START Dataset

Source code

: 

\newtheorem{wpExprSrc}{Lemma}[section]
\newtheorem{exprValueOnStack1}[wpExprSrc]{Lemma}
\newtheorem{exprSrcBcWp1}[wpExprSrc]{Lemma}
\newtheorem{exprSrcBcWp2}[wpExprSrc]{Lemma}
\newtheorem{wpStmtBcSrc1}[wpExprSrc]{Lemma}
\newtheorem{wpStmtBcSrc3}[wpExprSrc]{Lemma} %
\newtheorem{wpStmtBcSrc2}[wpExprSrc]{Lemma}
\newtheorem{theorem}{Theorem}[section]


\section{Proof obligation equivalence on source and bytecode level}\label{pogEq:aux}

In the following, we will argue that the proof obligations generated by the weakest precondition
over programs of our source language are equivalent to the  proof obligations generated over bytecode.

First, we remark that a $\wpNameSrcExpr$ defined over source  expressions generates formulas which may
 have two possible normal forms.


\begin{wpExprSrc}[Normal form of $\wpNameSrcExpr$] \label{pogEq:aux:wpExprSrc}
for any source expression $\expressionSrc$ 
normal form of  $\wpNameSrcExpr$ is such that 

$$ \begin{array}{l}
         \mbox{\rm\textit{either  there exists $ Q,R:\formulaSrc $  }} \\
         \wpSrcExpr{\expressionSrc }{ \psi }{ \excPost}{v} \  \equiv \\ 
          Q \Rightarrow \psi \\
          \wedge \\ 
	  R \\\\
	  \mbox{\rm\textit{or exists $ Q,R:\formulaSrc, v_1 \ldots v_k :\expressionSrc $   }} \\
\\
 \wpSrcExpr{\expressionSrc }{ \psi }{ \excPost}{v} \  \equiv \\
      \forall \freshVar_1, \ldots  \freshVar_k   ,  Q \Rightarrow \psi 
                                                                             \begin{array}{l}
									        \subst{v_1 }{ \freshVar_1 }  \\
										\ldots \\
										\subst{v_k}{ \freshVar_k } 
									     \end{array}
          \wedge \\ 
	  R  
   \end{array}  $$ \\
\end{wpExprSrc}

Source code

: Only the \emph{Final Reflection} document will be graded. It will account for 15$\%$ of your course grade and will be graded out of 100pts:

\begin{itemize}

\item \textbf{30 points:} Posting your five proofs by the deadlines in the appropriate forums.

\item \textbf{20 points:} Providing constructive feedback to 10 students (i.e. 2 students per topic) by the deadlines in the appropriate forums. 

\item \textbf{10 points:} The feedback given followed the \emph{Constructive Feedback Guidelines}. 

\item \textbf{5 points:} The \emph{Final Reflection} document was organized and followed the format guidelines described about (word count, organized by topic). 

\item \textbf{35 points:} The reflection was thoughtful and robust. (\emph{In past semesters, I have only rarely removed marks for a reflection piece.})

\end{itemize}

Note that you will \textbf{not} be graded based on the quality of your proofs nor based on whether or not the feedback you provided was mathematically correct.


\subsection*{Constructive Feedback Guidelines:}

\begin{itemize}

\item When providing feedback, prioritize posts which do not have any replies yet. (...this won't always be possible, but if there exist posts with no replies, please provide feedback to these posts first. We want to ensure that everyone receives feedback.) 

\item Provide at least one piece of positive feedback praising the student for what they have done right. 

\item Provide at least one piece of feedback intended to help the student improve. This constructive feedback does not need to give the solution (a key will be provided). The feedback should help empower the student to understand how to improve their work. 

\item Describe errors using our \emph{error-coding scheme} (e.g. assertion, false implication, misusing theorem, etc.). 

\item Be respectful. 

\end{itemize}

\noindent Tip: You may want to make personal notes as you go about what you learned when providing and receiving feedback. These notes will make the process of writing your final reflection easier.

END Dataset

Activity:
Print the data above exactly.

Exercise response:
Source code

: 

\newtheorem{wpExprSrc}{Lemma}[section]
\newtheorem{exprValueOnStack1}[wpExprSrc]{Lemma}
\newtheorem{exprSrcBcWp1}[wpExprSrc]{Lemma}
\newtheorem{exprSrcBcWp2}[wpExprSrc]{Lemma}
\newtheorem{wpStmtBcSrc1}[wpExprSrc]{Lemma}
\newtheorem{wpStmtBcSrc3}[wpExprSrc]{Lemma} %
\newtheorem{wpStmtBcSrc2}[wpExprSrc]{Lemma}
\newtheorem{theorem}{Theorem}[section]


\section{Proof obligation equivalence on source and bytecode level}\label{pogEq:aux}

In the following, we will argue that the proof obligations generated by the weakest precondition
over programs of our source language are equivalent to the  proof obligations generated over bytecode.

First, we remark that a $\wpNameSrcExpr$ defined over source  expressions generates formulas which may
 have two possible normal forms.


\begin{wpExprSrc}[Normal form of $\wpNameSrcExpr$] \label{pogEq:aux:wpExprSrc}
for any source expression $\expressionSrc$ 
normal form of  $\wpNameSrcExpr$ is such that 

$$ \begin{array}{l}
         \mbox{\rm\textit{either  there exists $ Q,R:\formulaSrc $  }} \\
         \wpSrcExpr{\expressionSrc }{ \psi }{ \excPost}{v} \  \equiv \\ 
          Q \Rightarrow \psi \\
          \wedge \\ 
	  R \\\\
	  \mbox{\rm\textit{or exists $ Q,R:\formulaSrc, v_1 \ldots v_k :\expressionSrc $   }} \\
\\
 \wpSrcExpr{\expressionSrc }{ \psi }{ \excPost}{v} \  \equiv \\
      \forall \freshVar_1, \ldots  \freshVar_k   ,  Q \Rightarrow \psi 
                                                                             \begin{array}{l}
									        \subst{v_1 }{ \freshVar_1 }  \\
										\ldots \\
										\subst{v_k}{ \freshVar_k } 
									     \end{array}
          \wedge \\ 
	  R  
   \end{array}  $$ \\
\end{wpExprSrc}

Source code

: Only the \emph{Final Reflection} document will be graded. It will account for 15$\%$ of your course grade and will be graded out of 100pts:

\begin{itemize}

\item \textbf{30 points:} Posting your five proofs by the deadlines in the appropriate forums.

\item \textbf{20 points:} Providing constructive feedback to 10 students (i.e. 2 students per topic) by the deadlines in the appropriate forums. 

\item \textbf{10 points:} The feedback given followed the \emph{Constructive Feedback Guidelines}. 

\item \textbf{5 points:} The \emph{Final Reflection} document was organized and followed the format guidelines described about (word count, organized by topic). 

\item \textbf{35 points:} The reflection was thoughtful and robust. (\emph{In past semesters, I have only rarely removed marks for a reflection piece.})

\end{itemize}

Note that you will \textbf{not} be graded based on the quality of your proofs nor based on whether or not the feedback you provided was mathematically correct.


\subsection*{Constructive Feedback Guidelines:}

\begin{itemize}

\item When providing feedback, prioritize posts which do not have any replies yet. (...this won't always be possible, but if there exist posts with no replies, please provide feedback to these posts first. We want to ensure that everyone receives feedback.) 

\item Provide at least one piece of positive feedback praising the student for what they have done right. 

\item Provide at least one piece of feedback intended to help the student improve. This constructive feedback does not need to give the solution (a key will be provided). The feedback should help empower the student to understand how to improve their work. 

\item Describe errors using our \emph{error-coding scheme} (e.g. assertion, false implication, misusing theorem, etc.). 

\item Be respectful. 

\end{itemize}

\noindent Tip: You may want to make personal notes as you go about what you learned when providing and receiving feedback. These notes will make the process of writing your final reflection easier.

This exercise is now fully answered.